CUBA NEWS
October 5 , 2007

Cuban dissidents denounce break-up of protest

Yahoo! News.

HAVANA, Sep 28 (AFP) - Cuban dissident leaders denounced Friday the police detention of 47 activists attempting to hold a street protest in Havana on behalf of political prisoners.

But prominent dissident Martha Beatriz Roque told AFP the government had detained and then released the activists to "minimize the international political cost" of its actions.

"Since last night they have been harassing people who came to take part in the activity, resulting up to now in 47 people being detained," Roque said in a statement, noting that she herself was whisked away from the protest.

"Fifteen state security agents and three police women forced me into a bus," Roque said in a press statement.

Two women belonging to the Women in White group -- wives of political prisoners -- and three others were taken away with her, and delivered to their homes, she said.

The arrests took place on Thursday and all but one of those held were released during the night, according to Elizardo Sanchez, who heads a human rights group Cuban authorities tolerate even though they consider it illegal.

Roque told AFP several people were roughed up upon their release.

Thursday's detentions came as several dozen people tried to participate in a small protest Roque led outside the Justice Ministry in Havana, dissidents said.

Roque said she and six others stood outside the ministry for six hours and handed over a letter demanding the release of political prisoners.

"Those who dare think differently than the government and are currently in prison must be released," the dissidents said in the letter addressed to Justice Minister Maria Esther Reus.

The letter also asked that political prisoners be treated "with dignity."

Roque said a crowd of about 100 government supporters gathered across the street to taunt the protesters, calling them "mercenaries" and "worms," terms the communist authorities use to describe foes of the one-party system.

An economist who has been twice jailed for her opposition to the ruling Communist Party, Roque said police eventually forced her and other protesters to leave the area, escorting them home.

The officer in charge told Roque that police were protecting her from "the wrath of the people," the activist said.

Roque told AFP the brief detention showed the government under the 14-month-old interim presidency of Raul Castro is attempting to "minimize the international political cost" of its actions.

"The government is desperate because of the image this presents abroad.

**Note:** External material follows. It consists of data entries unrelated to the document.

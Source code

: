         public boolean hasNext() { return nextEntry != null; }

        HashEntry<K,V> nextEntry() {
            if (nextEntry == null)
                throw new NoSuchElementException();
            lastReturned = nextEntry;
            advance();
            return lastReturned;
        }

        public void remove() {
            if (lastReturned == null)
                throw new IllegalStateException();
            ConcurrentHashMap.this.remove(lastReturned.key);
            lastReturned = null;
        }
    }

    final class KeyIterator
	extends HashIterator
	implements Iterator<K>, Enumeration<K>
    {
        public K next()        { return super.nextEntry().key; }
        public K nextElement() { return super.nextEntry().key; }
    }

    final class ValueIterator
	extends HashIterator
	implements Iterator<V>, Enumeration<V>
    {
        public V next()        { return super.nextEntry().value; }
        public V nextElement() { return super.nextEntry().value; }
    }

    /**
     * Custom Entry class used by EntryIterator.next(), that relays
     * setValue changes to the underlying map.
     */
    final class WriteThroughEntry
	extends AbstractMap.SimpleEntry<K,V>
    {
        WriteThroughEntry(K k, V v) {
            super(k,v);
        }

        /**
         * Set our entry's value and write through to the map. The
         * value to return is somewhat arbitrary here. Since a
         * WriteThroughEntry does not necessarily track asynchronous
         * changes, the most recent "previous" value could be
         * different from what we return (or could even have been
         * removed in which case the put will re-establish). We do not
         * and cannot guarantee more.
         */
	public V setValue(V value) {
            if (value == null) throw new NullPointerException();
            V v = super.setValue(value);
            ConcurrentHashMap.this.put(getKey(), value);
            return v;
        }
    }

But I think they prefer to have an international cost rather than a problem here," she said.

Roque said one of those detained Thursday, Jorge Luis Garcia Perez, was beaten by the officials who took him away. Perez was released in April after 17 years in prison for political offenses.

Thursday's arrests came two days after US President George W. Bush called for democratic change in Cuba, saying at the UN General Assembly in New York that "the long rule of a cruel dictator is nearing its end," a reference to the ailing, 81-year-old President Fidel Castro.

Cuba responded by saying the US administration lacked the moral authority to judge Cuba. In his address to the assembly, Cuban Foreign Minister Felipe Perez Roque called the US leader an arrogant liar, lashing out at what he termed "the delirium tremens of the world's policeman."